I don’t know about you, but I love competitions, equally as a spectator and a participant. I always had.
Competitions provide an opportunity to test yourself against similarly (more or less) talented and trained opponents and against absolute minimum standards, which usually happen to be very high.
Unlike the sports world, however, to whom incidentally we artists owe this whole idea of competition since ancient times, the art world managed to create one more anomaly as if we did not have enough eccentricities to cope with: the ‘no first prize’ notion.
Imagine if, during the world cup final in football, and after a remarkably intense game that had ended in a draw, some jury of experts had decided that there would be no cup winner this year!
It would be a travesty, a joke, and a blow to the whole industry, which, unlike classical music, involves billions in jobs, investments, sponsorships, etc.
Imagine if, at the final game of the NBA finals, the audience could opt for a ceremony where no winner would get a ring just because there were not enough dunks! It would break the natural process of what the audience and performers expected organically.
Perhaps it explains why sports continue to attract billions of viewers and thousands of fans, and fine arts only hundreds and dozens. Whereas the sports world governs clear rules, the arts-world rules via a handful of snobs, convinced they know it all, often against all indications.
As a result, music competitions started (already a few decades back) refusing the first prize award, sharing the second prize among two recipients, and seeking pointless variations on that theme.

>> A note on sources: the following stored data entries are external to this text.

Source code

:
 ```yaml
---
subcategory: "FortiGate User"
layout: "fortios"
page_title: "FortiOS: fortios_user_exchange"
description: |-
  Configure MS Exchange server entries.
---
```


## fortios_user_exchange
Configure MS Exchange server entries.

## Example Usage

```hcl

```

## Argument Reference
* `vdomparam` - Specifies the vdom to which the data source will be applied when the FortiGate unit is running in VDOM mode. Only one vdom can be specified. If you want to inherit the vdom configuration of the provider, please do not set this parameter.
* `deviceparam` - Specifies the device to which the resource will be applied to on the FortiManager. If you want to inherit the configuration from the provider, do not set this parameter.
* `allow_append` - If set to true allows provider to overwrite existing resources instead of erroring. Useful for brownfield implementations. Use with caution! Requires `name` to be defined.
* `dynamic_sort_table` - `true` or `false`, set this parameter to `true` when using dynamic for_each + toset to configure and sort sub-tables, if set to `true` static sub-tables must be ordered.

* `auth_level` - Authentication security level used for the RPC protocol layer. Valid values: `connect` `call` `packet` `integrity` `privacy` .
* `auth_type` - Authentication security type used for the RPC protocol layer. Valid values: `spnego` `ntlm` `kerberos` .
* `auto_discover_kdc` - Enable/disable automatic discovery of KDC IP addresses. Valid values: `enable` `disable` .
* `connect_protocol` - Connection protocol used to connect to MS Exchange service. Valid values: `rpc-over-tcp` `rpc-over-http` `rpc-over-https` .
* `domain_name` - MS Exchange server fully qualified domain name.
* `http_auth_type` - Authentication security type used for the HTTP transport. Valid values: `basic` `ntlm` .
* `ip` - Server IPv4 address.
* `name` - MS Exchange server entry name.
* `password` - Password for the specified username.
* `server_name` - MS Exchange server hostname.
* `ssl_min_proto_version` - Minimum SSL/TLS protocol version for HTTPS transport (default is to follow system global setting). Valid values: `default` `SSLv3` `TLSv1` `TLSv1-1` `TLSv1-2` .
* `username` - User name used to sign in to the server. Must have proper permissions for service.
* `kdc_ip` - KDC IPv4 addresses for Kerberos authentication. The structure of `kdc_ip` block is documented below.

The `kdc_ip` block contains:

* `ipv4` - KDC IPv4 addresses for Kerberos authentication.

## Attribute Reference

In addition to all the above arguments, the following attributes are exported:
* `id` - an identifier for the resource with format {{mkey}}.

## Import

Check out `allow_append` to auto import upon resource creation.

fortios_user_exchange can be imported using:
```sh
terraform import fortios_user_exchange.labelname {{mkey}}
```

Scared by the proliferation of similar competitions, often just right next door, and in a desperate attempt to distinguish themselves from the rest, they chose to publically diminish the worth of great artists so they could elevate themselves.
It didn’t work. And how could it possibly work? Shooting your foot was never the recipe for success.
Art needs no champions, only compelling creators. And competitions need no snobbery, only worthy winners. Deprive them of those, and audiences end up with nothing.